In order to fill the huge budget gap caused by the economic impact of the epidemic, Southeast Asian countries are launching a wave of actions to increase corporate taxes, and local multinational companies will be the first to bear the brunt.
The Nikkei News reports that tax authorities in many Southeast Asian countries are speeding up their investigations and imposing stricter rules on companies, such as shortening the deadline for companies to submit tax documents.
This trend should alarm multinational companies that lack sufficient local staff to deal with tax issues, as they are easy targets for increased tax investigations by authorities.
A number of Japanese companies operating in Malaysia and Thailand will start receiving requests from local tax authorities around the beginning of 2021 to provide documents on their business transactions over the past few years.

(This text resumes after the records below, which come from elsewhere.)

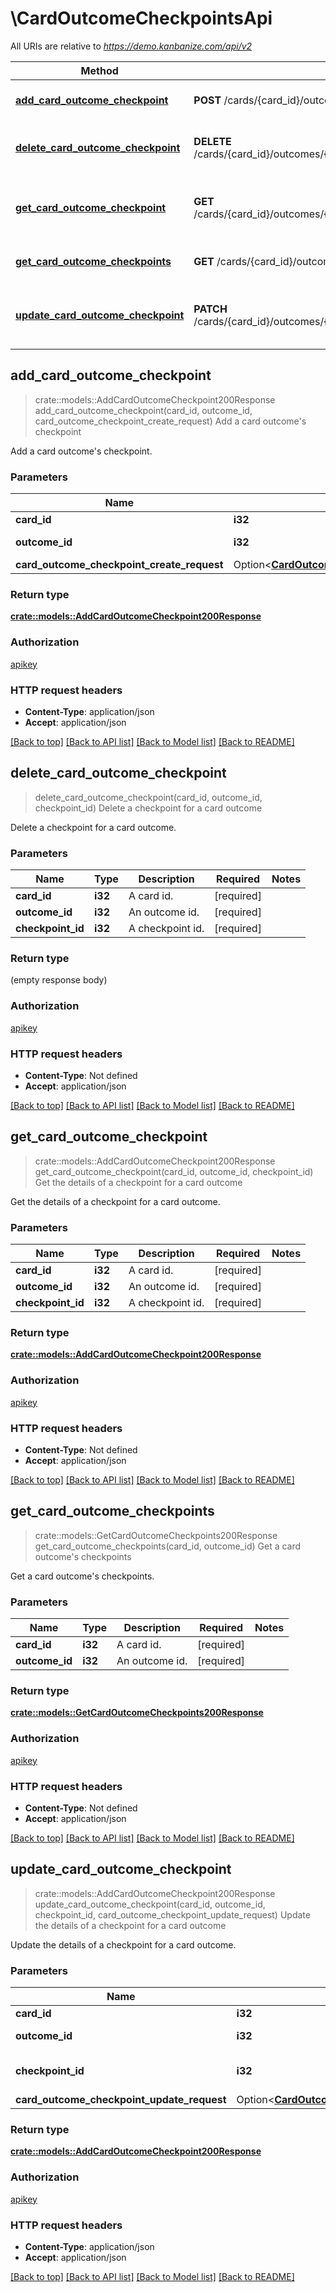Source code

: # \CardOutcomeCheckpointsApi

All URIs are relative to *https://demo.kanbanize.com/api/v2*

Method | HTTP request | Description
------------- | ------------- | -------------
[**add_card_outcome_checkpoint**](CardOutcomeCheckpointsApi.md#add_card_outcome_checkpoint) | **POST** /cards/{card_id}/outcomes/{outcome_id}/checkpoints | Add a card outcome's checkpoint
[**delete_card_outcome_checkpoint**](CardOutcomeCheckpointsApi.md#delete_card_outcome_checkpoint) | **DELETE** /cards/{card_id}/outcomes/{outcome_id}/checkpoints/{checkpoint_id} | Delete a checkpoint for a card outcome
[**get_card_outcome_checkpoint**](CardOutcomeCheckpointsApi.md#get_card_outcome_checkpoint) | **GET** /cards/{card_id}/outcomes/{outcome_id}/checkpoints/{checkpoint_id} | Get the details of a checkpoint for a card outcome
[**get_card_outcome_checkpoints**](CardOutcomeCheckpointsApi.md#get_card_outcome_checkpoints) | **GET** /cards/{card_id}/outcomes/{outcome_id}/checkpoints | Get a card outcome's checkpoints
[**update_card_outcome_checkpoint**](CardOutcomeCheckpointsApi.md#update_card_outcome_checkpoint) | **PATCH** /cards/{card_id}/outcomes/{outcome_id}/checkpoints/{checkpoint_id} | Update the details of a checkpoint for a card outcome



## add_card_outcome_checkpoint

> crate::models::AddCardOutcomeCheckpoint200Response add_card_outcome_checkpoint(card_id, outcome_id, card_outcome_checkpoint_create_request)
Add a card outcome's checkpoint

Add a card outcome's checkpoint.

### Parameters


Name | Type | Description  | Required | Notes
------------- | ------------- | ------------- | ------------- | -------------
**card_id** | **i32** | A card id. | [required] |
**outcome_id** | **i32** | An outcome id. | [required] |
**card_outcome_checkpoint_create_request** | Option<[**CardOutcomeCheckpointCreateRequest**](CardOutcomeCheckpointCreateRequest.md)> |  |  |

### Return type

[**crate::models::AddCardOutcomeCheckpoint200Response**](addCardOutcomeCheckpoint_200_response.md)

### Authorization

[apikey](../README.md#apikey)

### HTTP request headers

- **Content-Type**: application/json
- **Accept**: application/json

[[Back to top]](#) [[Back to API list]](../README.md#documentation-for-api-endpoints) [[Back to Model list]](../README.md#documentation-for-models) [[Back to README]](../README.md)


## delete_card_outcome_checkpoint

> delete_card_outcome_checkpoint(card_id, outcome_id, checkpoint_id)
Delete a checkpoint for a card outcome

Delete a checkpoint for a card outcome.

### Parameters


Name | Type | Description  | Required | Notes
------------- | ------------- | ------------- | ------------- | -------------
**card_id** | **i32** | A card id. | [required] |
**outcome_id** | **i32** | An outcome id. | [required] |
**checkpoint_id** | **i32** | A checkpoint id. | [required] |

### Return type

 (empty response body)

### Authorization

[apikey](../README.md#apikey)

### HTTP request headers

- **Content-Type**: Not defined
- **Accept**: application/json

[[Back to top]](#) [[Back to API list]](../README.md#documentation-for-api-endpoints) [[Back to Model list]](../README.md#documentation-for-models) [[Back to README]](../README.md)


## get_card_outcome_checkpoint

> crate::models::AddCardOutcomeCheckpoint200Response get_card_outcome_checkpoint(card_id, outcome_id, checkpoint_id)
Get the details of a checkpoint for a card outcome

Get the details of a checkpoint for a card outcome.

### Parameters


Name | Type | Description  | Required | Notes
------------- | ------------- | ------------- | ------------- | -------------
**card_id** | **i32** | A card id. | [required] |
**outcome_id** | **i32** | An outcome id. | [required] |
**checkpoint_id** | **i32** | A checkpoint id. | [required] |

### Return type

[**crate::models::AddCardOutcomeCheckpoint200Response**](addCardOutcomeCheckpoint_200_response.md)

### Authorization

[apikey](../README.md#apikey)

### HTTP request headers

- **Content-Type**: Not defined
- **Accept**: application/json

[[Back to top]](#) [[Back to API list]](../README.md#documentation-for-api-endpoints) [[Back to Model list]](../README.md#documentation-for-models) [[Back to README]](../README.md)


## get_card_outcome_checkpoints

> crate::models::GetCardOutcomeCheckpoints200Response get_card_outcome_checkpoints(card_id, outcome_id)
Get a card outcome's checkpoints

Get a card outcome's checkpoints.

### Parameters


Name | Type | Description  | Required | Notes
------------- | ------------- | ------------- | ------------- | -------------
**card_id** | **i32** | A card id. | [required] |
**outcome_id** | **i32** | An outcome id. | [required] |

### Return type

[**crate::models::GetCardOutcomeCheckpoints200Response**](getCardOutcomeCheckpoints_200_response.md)

### Authorization

[apikey](../README.md#apikey)

### HTTP request headers

- **Content-Type**: Not defined
- **Accept**: application/json

[[Back to top]](#) [[Back to API list]](../README.md#documentation-for-api-endpoints) [[Back to Model list]](../README.md#documentation-for-models) [[Back to README]](../README.md)


## update_card_outcome_checkpoint

> crate::models::AddCardOutcomeCheckpoint200Response update_card_outcome_checkpoint(card_id, outcome_id, checkpoint_id, card_outcome_checkpoint_update_request)
Update the details of a checkpoint for a card outcome

Update the details of a checkpoint for a card outcome.

### Parameters


Name | Type | Description  | Required | Notes
------------- | ------------- | ------------- | ------------- | -------------
**card_id** | **i32** | A card id. | [required] |
**outcome_id** | **i32** | An outcome id. | [required] |
**checkpoint_id** | **i32** | A checkpoint id. | [required] |
**card_outcome_checkpoint_update_request** | Option<[**CardOutcomeCheckpointUpdateRequest**](CardOutcomeCheckpointUpdateRequest.md)> |  |  |

### Return type

[**crate::models::AddCardOutcomeCheckpoint200Response**](addCardOutcomeCheckpoint_200_response.md)

### Authorization

[apikey](../README.md#apikey)

### HTTP request headers

- **Content-Type**: application/json
- **Accept**: application/json

[[Back to top]](#) [[Back to API list]](../README.md#documentation-for-api-endpoints) [[Back to Model list]](../README.md#documentation-for-models) [[Back to README]](../README.md)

The Southeast Asia office of Deloitte, a global tax audit firm, has received nearly twice as many inquiries from Japanese companies as it did before the outbreak of Newcastle pneumonia (the Chinese Communist virus).
Jun Igarashi, Deloitte’s head of Japanese transfer pricing for Southeast Asia in Singapore, said countries in the region are stepping up their investigations into transfer pricing taxation, focusing on the prices of transactions between a Japanese company’s head office and its local branches (or subsidiaries).
For example, if a Japanese company in Southeast Asia sells a particular product to its head office in Japan at a price much lower than the price it sells to other companies, the local tax authorities will impose a separate tax if they determine that the difference in price is actually a transfer of profit.
In 2020 and 2021, Vietnam and Malaysia have revised their transfer pricing rules to increase the taxation of such transactions.